Sunday, November 17, 2019

For the Love of Comfort


For the last 20ish years of my life, I’ve been learning how to be a competent, productive member of society.  And I feel like I’ve been pretty successful at that.  So the question is, what do I do now that I’m in a place where 90% of my competency has been stripped away?

I moved to a new country just over a month ago and it has been one of my most humbling, difficult experiences of my life.  When I got here, my level of communication in Spanish was roughly that of a semi-literate toddler (or at least it felt that way to me!).  I couldn’t get around on my own, go to the grocery store, or hold a basic conversation with anyone, much less use any of the professional skills that I worked so hard to attain.  My first night in my new home, I was unsuccessful in figuring out how to get hot water from the shower, and I didn’t have the language skills to ask my host mom what to do.  It’s been a very humbling experience.  But it’s an experience that’s forced me to reevaluate the answers that I have assumed to be true for some important questions in my life.

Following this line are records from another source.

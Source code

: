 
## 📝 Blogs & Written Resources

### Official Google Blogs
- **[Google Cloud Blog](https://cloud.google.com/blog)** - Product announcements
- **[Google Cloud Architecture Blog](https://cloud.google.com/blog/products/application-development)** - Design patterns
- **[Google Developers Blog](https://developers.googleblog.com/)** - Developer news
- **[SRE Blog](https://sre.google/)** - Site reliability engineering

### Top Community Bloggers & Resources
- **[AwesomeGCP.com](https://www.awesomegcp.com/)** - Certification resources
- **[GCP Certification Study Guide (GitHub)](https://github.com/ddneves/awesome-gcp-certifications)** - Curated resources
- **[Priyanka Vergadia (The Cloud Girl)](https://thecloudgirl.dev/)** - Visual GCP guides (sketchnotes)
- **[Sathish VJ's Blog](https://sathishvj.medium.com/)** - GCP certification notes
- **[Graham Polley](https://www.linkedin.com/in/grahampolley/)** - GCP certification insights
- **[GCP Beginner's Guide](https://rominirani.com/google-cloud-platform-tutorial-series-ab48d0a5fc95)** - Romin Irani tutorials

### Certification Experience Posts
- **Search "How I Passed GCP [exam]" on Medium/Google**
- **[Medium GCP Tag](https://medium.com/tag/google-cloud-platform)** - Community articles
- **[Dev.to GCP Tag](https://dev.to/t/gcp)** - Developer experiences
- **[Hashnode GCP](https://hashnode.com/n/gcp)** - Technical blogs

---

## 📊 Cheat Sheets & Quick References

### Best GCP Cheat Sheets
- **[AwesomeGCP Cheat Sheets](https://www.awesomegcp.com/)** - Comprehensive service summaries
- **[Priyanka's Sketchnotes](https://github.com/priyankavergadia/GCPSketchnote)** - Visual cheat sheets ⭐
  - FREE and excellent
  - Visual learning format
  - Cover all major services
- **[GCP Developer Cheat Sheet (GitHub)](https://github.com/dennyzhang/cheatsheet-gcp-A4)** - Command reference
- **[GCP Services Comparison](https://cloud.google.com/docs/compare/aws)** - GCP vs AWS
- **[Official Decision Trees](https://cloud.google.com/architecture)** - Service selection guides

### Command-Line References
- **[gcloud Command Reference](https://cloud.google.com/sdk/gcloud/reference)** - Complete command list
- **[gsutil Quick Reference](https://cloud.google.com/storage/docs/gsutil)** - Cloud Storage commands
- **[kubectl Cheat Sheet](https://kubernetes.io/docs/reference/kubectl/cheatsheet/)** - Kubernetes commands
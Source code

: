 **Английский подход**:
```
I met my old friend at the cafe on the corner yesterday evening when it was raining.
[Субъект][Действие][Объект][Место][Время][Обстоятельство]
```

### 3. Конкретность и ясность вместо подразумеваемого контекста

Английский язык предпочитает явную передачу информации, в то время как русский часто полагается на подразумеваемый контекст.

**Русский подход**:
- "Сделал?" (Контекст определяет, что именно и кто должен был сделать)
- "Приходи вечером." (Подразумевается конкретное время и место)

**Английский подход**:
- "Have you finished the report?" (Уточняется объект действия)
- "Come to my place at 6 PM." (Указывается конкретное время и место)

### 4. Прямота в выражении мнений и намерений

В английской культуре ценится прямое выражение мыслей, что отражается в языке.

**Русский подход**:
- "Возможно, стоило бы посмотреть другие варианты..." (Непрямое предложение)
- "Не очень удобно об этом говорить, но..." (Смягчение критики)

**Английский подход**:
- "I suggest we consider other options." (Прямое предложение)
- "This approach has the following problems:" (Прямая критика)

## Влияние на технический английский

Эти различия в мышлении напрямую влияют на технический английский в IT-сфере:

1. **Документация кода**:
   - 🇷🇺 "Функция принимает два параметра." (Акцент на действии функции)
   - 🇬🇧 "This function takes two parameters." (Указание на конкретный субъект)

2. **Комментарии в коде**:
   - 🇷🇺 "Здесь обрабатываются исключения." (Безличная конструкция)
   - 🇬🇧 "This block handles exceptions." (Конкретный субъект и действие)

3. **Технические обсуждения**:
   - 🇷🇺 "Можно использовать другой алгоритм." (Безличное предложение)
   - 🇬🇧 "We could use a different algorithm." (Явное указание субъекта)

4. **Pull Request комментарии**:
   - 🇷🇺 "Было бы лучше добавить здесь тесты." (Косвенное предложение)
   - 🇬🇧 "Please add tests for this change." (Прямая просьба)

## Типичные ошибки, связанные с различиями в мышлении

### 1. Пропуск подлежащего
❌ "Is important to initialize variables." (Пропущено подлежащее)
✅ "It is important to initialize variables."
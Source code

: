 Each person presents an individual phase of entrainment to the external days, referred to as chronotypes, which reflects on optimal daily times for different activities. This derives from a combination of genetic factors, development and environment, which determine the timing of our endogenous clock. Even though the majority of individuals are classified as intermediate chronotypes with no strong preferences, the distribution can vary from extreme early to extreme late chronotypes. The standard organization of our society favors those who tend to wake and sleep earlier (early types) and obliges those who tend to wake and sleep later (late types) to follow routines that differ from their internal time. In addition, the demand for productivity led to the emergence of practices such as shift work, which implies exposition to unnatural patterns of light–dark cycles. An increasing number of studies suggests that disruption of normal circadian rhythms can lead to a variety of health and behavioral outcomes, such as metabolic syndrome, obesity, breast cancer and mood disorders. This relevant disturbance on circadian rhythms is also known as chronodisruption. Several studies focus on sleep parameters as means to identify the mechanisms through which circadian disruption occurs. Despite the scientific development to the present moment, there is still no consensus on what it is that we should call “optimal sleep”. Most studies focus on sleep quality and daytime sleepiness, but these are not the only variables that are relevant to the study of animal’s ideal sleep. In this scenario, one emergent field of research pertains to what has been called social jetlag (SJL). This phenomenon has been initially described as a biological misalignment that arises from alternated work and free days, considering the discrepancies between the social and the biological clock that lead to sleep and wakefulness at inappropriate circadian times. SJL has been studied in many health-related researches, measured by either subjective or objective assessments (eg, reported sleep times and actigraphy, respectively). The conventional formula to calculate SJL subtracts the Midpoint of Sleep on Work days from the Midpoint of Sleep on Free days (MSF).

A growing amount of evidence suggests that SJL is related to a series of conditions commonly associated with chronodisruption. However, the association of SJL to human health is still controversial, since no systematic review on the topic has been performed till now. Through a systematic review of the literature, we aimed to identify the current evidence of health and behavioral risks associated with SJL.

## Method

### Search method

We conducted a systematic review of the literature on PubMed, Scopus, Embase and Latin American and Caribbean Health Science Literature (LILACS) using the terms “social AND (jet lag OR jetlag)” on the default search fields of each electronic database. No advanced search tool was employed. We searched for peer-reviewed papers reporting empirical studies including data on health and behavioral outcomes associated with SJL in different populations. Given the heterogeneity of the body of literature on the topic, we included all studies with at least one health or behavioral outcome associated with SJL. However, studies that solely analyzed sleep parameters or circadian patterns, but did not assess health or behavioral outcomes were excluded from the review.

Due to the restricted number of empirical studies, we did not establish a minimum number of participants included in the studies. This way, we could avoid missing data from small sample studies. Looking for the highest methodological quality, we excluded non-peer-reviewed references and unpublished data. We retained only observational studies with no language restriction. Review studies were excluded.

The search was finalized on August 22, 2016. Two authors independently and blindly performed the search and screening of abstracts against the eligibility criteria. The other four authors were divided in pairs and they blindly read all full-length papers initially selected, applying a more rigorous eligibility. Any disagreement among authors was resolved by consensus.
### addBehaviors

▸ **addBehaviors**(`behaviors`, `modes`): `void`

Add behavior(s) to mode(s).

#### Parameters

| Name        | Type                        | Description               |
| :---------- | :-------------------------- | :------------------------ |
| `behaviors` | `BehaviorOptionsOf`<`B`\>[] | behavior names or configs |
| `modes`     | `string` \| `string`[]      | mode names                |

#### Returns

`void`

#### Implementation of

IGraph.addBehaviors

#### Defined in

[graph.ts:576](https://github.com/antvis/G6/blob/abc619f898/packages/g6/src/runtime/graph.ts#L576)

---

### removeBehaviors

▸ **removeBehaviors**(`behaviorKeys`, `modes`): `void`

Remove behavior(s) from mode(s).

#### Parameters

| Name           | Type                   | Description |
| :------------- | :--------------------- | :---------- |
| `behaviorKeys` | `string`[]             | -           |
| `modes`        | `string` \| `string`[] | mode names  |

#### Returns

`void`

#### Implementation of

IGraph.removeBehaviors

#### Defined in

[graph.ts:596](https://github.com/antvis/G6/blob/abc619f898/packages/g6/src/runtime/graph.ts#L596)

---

The first question was this: Am I willing to extend to myself the same grace that God extends me?  In high school, I had a teacher comment, “Sometimes I think we expect more from you than God does.”  And that is certainly true for my expectations of myself.  Time and time again in these last few weeks, I’ve felt God nudging me, asking me to give myself grace when I can’t communicate what I so desperately want to, or when I need to take yet another nap because I’m just so tired, or when I’m crying over some absolutely stupid thing going wrong.

And every time that happens, I have to ask myself the second question: Where does my value come from?  Because, if I’m being honest, I act most of the time as though my value comes from my ability to contribute to the environment that I’m in.  I think that I’m valued for being productive, or generous, or kind, or some other attribute that benefits the community I’m a part of.  But the truth is that I’m valued by God because I am His.  Period.  And so it’s been important for me to recognize that the reason this season of feeling incompetent has been so difficult is because I was placing my worth in my competence, rather than in my permanent status as God’s beloved child.  I was never going to be competent enough to be worthy of love, but it was easy to convince myself that I could do just that when I was in an environment where I was pretty darn good at what I did.  And so it’s been quite the experience to have all that stripped away from me.  But I’ve been so blessed to have God remind me daily that I am loved for me, not my skills or abilities.  And it’s also been such a blessing to have some incredible new coworkers that have encouraged and grounded me in this season.

So to answer the original question…What do I do now that my competencies have been stripped away?  First, I take this beautiful opportunity to recognize the lies I’ve been believing and realign myself with God’s truth.  Then, I learn to give myself grace in the struggle (and recognize that it’s okay to admit I’m struggling!).  Finally, as I slowly relearn how to be a functioning human being in this new environment, I remind myself every day that I am loved because of who I am as God’s child, not for what I can do.